第4話 絵はアンテナ

 私の人生において、たくさんの役割を担ってきてくれた絵。絵は「他人の気持ちを理解する」という重要なツールでもあった。

 他人に絵を見せて反応を貰う。これを延々と積み重ねて今の自分が形成された。


 私の画道のはじまりは、実家にある古びた百科事典のラクガキから推察するに、おそらく1歳位からだろうか。学習百科事典『アカデミア』動植物の巻は、幼少期の私の絵のお手本だった。リアルに描かれた動植物に魅了され、綴じがボロボロになるほど延々と眺めたり模写したりしていた。ちなみにうちに絵本は無かった。

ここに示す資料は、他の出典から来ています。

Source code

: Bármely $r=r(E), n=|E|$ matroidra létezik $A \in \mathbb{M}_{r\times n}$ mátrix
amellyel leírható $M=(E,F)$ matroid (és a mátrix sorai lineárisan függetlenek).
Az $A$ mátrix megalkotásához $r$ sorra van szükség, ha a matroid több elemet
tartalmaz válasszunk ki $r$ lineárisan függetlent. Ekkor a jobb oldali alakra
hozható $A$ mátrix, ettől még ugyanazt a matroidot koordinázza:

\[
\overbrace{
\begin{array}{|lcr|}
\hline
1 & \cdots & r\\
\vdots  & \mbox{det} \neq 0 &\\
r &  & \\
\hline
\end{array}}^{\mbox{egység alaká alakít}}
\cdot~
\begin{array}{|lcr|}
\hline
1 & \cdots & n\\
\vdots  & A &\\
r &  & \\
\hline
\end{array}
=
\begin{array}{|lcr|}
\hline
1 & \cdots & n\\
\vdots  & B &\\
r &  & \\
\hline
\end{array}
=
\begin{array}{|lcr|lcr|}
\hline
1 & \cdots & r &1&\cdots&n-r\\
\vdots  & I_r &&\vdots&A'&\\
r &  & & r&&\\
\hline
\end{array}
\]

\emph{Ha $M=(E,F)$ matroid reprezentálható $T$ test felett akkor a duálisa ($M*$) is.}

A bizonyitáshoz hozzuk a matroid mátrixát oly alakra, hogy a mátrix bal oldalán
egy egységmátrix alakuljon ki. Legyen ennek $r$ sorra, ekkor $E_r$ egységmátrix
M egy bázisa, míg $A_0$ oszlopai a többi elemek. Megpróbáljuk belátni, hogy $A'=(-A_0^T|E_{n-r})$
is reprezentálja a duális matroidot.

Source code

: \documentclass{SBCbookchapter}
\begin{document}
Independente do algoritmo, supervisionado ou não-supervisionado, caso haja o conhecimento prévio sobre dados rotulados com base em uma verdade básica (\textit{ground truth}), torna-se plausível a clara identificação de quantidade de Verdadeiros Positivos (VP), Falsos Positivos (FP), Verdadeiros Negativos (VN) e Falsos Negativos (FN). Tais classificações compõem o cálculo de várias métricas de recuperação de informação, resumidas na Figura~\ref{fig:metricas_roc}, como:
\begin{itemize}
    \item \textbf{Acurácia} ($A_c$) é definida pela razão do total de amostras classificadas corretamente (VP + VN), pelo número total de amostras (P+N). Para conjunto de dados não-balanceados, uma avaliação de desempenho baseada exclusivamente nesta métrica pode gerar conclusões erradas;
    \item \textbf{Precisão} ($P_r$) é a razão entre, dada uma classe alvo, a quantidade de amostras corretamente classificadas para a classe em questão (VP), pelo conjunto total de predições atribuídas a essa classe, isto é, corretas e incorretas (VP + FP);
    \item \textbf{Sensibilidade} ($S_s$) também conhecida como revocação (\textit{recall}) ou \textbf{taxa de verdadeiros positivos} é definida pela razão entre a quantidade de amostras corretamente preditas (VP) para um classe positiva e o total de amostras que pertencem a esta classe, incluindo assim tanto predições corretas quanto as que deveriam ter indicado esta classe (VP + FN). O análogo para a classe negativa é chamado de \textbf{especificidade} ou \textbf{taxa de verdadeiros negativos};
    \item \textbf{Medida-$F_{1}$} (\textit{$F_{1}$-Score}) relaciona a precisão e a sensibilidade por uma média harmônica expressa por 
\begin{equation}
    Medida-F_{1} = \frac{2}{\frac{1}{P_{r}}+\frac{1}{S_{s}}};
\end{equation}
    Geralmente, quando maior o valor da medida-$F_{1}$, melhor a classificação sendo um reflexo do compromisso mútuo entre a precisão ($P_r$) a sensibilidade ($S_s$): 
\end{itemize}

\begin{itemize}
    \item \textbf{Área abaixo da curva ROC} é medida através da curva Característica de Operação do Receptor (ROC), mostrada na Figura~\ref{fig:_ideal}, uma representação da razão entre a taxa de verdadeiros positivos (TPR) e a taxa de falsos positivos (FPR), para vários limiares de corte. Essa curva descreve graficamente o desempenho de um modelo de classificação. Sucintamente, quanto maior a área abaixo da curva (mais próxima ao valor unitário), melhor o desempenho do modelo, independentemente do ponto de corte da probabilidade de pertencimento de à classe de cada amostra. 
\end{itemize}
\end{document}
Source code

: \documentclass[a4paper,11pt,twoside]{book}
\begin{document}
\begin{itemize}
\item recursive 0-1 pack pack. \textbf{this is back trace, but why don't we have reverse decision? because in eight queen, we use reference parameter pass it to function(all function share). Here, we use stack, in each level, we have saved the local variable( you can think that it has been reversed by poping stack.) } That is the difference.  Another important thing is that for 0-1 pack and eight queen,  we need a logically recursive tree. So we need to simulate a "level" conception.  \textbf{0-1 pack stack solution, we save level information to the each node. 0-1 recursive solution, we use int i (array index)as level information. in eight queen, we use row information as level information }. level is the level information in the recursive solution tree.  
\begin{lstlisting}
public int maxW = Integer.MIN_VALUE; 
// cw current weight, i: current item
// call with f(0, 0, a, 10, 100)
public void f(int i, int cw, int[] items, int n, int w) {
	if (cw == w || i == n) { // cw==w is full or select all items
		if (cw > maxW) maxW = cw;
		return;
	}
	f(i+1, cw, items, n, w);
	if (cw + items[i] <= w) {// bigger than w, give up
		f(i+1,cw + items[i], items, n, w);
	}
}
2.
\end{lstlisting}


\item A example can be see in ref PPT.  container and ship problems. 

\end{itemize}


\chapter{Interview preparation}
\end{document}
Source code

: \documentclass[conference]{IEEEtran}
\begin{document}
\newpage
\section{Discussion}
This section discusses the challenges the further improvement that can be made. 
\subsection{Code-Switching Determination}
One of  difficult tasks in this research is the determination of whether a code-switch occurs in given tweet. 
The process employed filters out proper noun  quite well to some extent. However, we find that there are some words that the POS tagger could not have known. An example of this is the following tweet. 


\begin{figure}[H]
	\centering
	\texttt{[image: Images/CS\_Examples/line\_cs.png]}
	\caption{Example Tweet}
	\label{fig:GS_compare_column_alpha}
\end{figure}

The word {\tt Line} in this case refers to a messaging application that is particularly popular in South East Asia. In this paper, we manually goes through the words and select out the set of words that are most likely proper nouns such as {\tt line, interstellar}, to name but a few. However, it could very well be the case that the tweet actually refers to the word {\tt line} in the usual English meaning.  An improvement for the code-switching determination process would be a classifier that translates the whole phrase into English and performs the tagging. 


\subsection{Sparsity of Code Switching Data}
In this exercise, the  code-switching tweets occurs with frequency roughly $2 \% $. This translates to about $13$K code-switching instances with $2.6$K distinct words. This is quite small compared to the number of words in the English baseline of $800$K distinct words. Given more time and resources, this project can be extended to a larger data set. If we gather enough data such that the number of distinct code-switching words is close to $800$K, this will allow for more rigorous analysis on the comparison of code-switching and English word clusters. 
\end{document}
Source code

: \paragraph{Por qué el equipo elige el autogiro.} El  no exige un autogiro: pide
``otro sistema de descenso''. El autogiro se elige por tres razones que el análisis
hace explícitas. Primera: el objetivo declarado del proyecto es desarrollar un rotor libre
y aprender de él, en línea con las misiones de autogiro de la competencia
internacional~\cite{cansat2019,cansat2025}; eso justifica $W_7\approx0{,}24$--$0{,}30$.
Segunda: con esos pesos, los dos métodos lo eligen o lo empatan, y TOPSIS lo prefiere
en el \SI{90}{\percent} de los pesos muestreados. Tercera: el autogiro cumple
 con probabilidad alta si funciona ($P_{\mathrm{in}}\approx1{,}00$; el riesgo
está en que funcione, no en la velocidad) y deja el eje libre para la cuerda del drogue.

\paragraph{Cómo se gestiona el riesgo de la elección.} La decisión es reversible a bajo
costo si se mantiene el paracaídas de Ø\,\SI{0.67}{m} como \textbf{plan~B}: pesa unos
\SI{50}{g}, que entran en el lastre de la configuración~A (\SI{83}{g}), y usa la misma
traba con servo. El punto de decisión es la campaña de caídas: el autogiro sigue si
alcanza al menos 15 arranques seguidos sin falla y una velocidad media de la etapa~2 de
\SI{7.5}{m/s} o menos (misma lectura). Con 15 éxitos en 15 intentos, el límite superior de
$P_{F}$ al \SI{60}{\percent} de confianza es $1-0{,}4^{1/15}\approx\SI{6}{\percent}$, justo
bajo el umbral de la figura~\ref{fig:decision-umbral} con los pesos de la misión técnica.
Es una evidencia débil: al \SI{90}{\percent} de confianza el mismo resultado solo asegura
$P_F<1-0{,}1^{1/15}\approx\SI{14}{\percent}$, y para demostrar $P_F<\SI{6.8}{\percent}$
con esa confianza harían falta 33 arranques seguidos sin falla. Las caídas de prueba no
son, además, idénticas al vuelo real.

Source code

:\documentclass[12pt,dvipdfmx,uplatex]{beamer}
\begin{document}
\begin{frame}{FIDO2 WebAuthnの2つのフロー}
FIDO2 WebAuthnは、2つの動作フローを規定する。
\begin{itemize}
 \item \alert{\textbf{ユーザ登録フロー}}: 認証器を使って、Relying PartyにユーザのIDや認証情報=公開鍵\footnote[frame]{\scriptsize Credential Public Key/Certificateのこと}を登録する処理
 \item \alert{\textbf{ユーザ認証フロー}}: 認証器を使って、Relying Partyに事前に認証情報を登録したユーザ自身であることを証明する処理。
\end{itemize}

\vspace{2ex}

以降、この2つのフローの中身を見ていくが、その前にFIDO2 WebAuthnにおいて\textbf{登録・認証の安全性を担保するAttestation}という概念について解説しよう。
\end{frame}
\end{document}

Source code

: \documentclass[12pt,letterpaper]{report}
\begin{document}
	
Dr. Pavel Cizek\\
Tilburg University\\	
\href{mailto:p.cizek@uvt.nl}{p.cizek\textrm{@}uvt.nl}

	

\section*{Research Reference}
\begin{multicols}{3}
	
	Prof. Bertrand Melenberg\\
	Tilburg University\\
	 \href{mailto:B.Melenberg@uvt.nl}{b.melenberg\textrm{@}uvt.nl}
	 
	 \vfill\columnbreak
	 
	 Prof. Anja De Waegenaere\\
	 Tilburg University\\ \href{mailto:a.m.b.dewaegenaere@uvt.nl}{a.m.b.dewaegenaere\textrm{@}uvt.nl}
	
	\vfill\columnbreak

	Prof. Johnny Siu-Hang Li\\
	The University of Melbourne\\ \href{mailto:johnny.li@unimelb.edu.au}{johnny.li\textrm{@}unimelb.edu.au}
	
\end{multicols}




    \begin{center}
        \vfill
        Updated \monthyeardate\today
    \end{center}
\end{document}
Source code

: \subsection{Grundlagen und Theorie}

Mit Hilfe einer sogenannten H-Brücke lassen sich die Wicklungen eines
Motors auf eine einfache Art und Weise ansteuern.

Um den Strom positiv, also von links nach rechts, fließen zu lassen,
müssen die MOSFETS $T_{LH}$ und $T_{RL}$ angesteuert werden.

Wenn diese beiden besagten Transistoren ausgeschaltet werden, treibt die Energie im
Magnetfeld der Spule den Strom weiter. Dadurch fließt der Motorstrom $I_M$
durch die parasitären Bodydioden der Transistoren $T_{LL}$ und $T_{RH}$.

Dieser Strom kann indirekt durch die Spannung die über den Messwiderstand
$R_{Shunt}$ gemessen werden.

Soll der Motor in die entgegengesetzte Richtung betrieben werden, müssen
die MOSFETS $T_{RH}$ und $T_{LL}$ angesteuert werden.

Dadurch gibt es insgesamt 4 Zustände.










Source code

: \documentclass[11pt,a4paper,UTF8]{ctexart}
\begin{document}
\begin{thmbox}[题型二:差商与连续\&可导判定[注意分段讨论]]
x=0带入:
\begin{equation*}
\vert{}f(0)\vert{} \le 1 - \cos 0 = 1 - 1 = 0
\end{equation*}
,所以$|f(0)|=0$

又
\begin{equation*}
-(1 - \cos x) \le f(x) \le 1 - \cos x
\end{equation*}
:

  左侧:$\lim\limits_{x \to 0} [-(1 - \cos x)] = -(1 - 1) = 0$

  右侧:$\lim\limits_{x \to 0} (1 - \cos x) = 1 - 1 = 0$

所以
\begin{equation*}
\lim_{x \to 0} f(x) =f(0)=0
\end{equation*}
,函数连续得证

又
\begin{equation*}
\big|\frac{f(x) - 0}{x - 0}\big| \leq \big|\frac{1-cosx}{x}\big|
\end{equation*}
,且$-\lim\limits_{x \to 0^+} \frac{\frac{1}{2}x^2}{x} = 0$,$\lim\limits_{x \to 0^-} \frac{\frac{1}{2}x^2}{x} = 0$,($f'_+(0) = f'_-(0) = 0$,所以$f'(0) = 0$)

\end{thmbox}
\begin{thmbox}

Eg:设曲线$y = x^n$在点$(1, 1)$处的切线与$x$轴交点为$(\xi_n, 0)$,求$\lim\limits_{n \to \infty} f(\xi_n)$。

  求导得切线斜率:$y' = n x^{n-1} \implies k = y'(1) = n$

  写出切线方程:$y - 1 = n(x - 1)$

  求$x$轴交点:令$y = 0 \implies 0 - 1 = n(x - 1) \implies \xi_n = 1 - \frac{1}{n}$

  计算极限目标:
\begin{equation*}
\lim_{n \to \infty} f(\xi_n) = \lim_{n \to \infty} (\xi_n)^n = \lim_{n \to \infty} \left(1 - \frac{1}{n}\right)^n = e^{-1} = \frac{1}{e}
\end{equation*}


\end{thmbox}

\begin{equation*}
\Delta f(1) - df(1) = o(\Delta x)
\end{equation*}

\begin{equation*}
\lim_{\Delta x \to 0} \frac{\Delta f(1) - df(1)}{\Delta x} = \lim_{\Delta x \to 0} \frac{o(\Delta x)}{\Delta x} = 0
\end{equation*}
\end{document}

 そんな私は子供の頃からそこそこ上手な絵が描けた(と思う)ので、普通に描けば褒められた。「褒められるような絵を描けば褒められて当たり前だ」と思う。褒められるのは嬉しい一方で、自分が褒められたくて絵を描いた浅ましい人間にも思えてくる。なんとも気難しい小学生だった。 


 中学に上がったあたりから漫画の影響で筋肉質の男性が好きになってきた。これは見る人の反応が分かれる題材だった。同級生の女子から「気持ち悪い」と貶されて、内心傷つき悔しがった。しかし一方で、綺麗なものを描けば綺麗だと褒められ、えぐみのあるものを描けば気持ち悪いと貶される。そうだ、これが人間の当然の反応なのだと得心し、他人の気持ちというものに興味を持ったのだった。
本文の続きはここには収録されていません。